I circa diecimila visitarori che, nel weekend, hanno ammirato il palazzo arabo, sono stati guidati dai giovani studenti dei licei scientifici “Cannizzaro” e “Basile”, e dell’Istituto Albeghiero “Piazza”, con il contributo dell’Associazione Culturale “Castello di Maredolce”, che da oltre dieci anni è impegnata nell’attività di salvaguardia del bene. Così, in anteprima, è stato possibile visitare le sale più importanti del castello, fresche di restauro, e la Cappella dei Santi Filippo e Giacomo. Inoltre, come per magia, una parte del bacino su cui si affaccia l’edificio è tornato a riempirsi d’acqua, grazie al progetto di ripristino del lago, i cui costi di realizzazione completa sono però altissimi.

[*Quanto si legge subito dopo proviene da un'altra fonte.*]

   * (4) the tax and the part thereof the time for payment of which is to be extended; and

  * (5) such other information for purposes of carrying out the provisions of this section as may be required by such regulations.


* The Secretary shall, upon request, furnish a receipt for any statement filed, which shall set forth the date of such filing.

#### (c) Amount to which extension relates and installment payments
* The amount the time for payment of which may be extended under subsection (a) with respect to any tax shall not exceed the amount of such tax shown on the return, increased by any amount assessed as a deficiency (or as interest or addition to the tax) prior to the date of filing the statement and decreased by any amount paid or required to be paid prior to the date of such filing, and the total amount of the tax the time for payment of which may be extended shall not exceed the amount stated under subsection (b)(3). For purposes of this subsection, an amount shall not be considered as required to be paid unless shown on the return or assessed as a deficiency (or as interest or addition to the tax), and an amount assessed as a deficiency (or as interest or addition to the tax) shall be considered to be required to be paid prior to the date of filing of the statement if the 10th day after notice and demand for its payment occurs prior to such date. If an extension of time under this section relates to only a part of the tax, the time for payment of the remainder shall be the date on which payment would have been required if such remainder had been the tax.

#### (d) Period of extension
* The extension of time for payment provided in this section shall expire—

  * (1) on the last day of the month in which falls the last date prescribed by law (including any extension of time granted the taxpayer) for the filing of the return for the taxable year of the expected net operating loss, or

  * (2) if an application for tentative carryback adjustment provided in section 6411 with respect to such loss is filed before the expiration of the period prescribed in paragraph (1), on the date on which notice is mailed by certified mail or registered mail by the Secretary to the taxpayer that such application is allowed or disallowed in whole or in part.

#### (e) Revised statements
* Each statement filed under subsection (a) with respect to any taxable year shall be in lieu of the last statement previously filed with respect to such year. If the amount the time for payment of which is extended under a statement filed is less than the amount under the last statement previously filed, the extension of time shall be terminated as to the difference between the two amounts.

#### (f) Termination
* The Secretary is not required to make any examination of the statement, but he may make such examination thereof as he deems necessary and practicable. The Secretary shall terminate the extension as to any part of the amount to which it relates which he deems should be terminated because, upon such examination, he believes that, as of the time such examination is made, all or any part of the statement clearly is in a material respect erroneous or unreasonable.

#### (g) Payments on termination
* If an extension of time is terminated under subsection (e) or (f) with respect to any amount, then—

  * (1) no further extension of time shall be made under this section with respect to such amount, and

Quest’evento, in qualche modo “epocale” per un quartiere come Brancaccio, potrebbe rappresentare l’inizio di una svolta. Una straordinaria occasione di riscatto ed un strumento di sviluppo per una delle aree più “difficili” della città. “Mi piacerebbe che Brancaccio cambiasse nome per chiamarsi Maredolce”, questo l’augurio di Giovanni, 18 anni, residente nella vicina borgata di Ciaculli ed entusiasta di far da guida ai visitarori. Mentre, con fierezza e competenza, mostra i tesori del suo quartiere, vien da pensare che forse non tutto è perduto.
Dove si trova. Via Giafar, svincolo Porto (autostrada Pa-Ct)
Orari di visita. Il castello non è visitabile, se non previo appuntamento con la Sovrintendenza beni culturali della Regione siciliana (ma il sito web è in corso di ristrutturazione e le indicazioni per visitare queste bene, non sono direttamente fruibili).
Scavi archeologici in corso.
In occasione della manifestazione Palermo Apre le Porte e altre manifestazioni (FAI) il castello è visitabile.